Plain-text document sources
----
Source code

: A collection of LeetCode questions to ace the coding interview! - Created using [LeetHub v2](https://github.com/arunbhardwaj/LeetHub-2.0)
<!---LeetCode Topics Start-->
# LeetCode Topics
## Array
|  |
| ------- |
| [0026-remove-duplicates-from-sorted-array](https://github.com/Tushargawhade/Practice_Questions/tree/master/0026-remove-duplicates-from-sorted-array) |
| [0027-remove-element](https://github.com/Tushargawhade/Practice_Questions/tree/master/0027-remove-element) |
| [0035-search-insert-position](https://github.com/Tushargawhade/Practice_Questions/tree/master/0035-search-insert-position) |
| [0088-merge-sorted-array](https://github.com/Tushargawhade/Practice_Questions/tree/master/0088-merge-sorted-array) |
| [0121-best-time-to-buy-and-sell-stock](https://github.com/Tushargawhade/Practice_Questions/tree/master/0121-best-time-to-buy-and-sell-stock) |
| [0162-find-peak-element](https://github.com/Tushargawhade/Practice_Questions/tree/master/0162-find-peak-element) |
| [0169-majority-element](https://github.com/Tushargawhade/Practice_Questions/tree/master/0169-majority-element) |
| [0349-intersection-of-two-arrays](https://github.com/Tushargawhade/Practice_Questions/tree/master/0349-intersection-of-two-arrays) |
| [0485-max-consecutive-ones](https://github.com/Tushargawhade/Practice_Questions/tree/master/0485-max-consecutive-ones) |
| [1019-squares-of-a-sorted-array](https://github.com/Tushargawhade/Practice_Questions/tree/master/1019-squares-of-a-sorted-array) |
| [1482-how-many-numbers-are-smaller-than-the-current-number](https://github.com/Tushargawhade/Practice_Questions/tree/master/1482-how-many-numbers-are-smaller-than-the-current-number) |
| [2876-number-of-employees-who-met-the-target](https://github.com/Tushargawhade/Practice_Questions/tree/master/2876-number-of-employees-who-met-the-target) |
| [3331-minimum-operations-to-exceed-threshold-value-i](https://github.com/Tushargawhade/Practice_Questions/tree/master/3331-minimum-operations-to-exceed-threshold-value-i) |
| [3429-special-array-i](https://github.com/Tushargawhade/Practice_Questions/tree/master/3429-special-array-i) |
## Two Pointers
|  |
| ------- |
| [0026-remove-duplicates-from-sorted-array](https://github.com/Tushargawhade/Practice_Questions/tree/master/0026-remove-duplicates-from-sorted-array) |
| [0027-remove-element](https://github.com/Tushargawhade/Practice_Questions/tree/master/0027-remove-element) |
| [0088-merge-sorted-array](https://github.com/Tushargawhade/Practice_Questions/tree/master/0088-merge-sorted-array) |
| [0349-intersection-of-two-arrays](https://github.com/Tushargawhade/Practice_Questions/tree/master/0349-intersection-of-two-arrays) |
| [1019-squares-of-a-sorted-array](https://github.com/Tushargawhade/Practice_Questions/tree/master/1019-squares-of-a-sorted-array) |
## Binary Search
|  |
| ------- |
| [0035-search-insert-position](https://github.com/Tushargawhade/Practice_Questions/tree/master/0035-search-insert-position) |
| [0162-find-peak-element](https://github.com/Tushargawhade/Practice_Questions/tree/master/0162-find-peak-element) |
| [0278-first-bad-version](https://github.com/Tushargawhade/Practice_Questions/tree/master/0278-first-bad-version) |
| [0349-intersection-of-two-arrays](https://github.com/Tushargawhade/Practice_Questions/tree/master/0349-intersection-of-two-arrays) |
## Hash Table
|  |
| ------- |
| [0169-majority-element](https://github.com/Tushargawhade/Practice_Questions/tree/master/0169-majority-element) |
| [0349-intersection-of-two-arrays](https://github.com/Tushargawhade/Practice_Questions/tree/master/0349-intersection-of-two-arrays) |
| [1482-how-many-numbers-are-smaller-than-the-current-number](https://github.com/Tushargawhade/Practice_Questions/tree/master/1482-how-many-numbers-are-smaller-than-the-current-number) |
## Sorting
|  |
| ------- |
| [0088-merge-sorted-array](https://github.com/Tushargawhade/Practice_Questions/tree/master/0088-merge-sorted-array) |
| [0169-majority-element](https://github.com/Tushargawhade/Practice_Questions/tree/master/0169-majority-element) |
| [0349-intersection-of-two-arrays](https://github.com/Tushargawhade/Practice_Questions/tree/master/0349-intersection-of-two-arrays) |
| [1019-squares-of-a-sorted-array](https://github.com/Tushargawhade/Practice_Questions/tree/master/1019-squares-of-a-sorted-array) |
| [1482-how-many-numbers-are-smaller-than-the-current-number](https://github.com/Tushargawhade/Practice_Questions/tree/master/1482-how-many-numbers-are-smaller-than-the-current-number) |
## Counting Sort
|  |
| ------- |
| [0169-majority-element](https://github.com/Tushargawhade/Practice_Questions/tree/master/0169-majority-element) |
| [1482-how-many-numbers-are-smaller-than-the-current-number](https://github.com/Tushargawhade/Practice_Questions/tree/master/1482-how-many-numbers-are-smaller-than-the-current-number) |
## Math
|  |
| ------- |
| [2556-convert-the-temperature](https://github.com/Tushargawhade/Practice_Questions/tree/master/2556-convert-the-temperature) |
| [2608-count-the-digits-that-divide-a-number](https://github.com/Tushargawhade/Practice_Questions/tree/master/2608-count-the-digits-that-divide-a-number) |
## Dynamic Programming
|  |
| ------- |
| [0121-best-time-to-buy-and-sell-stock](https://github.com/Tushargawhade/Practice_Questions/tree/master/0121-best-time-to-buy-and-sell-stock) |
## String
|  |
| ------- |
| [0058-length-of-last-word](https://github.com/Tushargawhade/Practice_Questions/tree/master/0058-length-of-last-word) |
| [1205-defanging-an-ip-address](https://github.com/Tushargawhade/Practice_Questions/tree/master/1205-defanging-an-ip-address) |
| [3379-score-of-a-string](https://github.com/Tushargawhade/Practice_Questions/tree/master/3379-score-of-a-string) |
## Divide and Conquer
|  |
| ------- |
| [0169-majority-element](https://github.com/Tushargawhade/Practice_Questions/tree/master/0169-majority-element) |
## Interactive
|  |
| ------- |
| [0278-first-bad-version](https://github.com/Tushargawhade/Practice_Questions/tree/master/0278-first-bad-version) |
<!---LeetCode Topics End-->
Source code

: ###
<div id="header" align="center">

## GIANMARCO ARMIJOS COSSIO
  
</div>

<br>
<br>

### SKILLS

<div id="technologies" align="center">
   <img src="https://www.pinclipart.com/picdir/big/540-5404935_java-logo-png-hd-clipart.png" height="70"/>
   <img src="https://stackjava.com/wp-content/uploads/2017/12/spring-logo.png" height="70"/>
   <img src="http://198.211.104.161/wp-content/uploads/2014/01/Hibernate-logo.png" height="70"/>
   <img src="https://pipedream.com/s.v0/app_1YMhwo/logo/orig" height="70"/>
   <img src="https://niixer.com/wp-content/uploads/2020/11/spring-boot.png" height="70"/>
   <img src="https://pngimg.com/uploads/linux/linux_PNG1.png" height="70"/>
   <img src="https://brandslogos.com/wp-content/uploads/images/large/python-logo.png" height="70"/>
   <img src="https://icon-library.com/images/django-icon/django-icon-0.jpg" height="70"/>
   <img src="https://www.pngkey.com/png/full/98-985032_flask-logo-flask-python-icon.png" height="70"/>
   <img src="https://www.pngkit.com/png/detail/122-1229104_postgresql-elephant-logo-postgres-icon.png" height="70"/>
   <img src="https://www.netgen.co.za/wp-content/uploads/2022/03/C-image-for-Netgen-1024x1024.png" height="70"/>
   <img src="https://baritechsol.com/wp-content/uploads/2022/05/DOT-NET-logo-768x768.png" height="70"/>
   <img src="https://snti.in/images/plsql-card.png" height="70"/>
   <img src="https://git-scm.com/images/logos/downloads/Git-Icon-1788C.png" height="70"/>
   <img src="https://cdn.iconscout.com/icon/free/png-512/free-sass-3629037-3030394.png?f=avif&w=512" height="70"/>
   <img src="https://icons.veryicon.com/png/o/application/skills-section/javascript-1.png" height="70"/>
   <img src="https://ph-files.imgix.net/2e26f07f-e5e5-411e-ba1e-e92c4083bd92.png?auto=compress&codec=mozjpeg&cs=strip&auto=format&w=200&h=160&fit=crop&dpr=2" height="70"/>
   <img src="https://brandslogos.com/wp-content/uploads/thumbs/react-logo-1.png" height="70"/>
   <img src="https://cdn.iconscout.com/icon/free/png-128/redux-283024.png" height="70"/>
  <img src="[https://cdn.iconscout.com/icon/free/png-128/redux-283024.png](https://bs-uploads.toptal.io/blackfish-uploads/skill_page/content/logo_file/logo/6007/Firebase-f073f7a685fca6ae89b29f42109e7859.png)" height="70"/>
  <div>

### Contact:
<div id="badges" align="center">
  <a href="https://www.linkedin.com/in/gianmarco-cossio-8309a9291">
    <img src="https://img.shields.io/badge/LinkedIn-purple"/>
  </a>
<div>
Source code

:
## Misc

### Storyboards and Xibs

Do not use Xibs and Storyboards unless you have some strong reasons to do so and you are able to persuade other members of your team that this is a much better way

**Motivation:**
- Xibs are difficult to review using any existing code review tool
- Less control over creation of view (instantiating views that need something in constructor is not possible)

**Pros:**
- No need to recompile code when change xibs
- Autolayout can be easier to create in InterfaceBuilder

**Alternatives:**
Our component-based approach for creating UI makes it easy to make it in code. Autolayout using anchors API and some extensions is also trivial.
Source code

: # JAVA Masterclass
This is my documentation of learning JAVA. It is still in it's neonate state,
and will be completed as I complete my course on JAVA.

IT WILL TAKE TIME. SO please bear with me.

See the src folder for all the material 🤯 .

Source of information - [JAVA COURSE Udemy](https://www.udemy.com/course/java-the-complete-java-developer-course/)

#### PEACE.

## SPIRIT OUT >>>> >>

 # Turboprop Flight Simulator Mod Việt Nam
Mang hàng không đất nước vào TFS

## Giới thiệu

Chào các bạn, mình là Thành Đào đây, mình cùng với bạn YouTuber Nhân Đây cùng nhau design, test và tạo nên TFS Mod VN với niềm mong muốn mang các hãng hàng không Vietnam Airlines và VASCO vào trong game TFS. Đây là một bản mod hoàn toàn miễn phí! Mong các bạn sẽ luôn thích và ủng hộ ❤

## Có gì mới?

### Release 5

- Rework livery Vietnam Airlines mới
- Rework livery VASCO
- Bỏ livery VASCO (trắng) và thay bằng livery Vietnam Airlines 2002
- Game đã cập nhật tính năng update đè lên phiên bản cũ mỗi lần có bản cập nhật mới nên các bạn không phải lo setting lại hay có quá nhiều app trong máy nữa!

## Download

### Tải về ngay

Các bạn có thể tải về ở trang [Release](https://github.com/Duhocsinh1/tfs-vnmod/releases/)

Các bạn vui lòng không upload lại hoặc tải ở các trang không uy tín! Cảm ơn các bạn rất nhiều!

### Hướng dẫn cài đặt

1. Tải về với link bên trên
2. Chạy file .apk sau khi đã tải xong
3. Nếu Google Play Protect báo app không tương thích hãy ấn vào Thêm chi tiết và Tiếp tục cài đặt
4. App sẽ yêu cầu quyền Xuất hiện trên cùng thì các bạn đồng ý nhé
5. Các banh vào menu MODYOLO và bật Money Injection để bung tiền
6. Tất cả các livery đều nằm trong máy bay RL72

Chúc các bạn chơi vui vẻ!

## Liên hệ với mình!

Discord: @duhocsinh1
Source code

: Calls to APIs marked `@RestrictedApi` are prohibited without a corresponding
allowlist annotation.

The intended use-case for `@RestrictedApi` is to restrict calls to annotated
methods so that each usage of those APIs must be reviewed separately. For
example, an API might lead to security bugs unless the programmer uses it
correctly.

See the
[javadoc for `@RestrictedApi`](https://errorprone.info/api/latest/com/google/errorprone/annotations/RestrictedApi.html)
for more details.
----
What this task involves
Which of the lines above carry the string "livery"? Copy every one.

Task answer
- Rework livery Vietnam Airlines mới
- Rework livery VASCO
- Bỏ livery VASCO (trắng) và thay bằng livery Vietnam Airlines 2002
6. Tất cả các livery đều nằm trong máy bay RL72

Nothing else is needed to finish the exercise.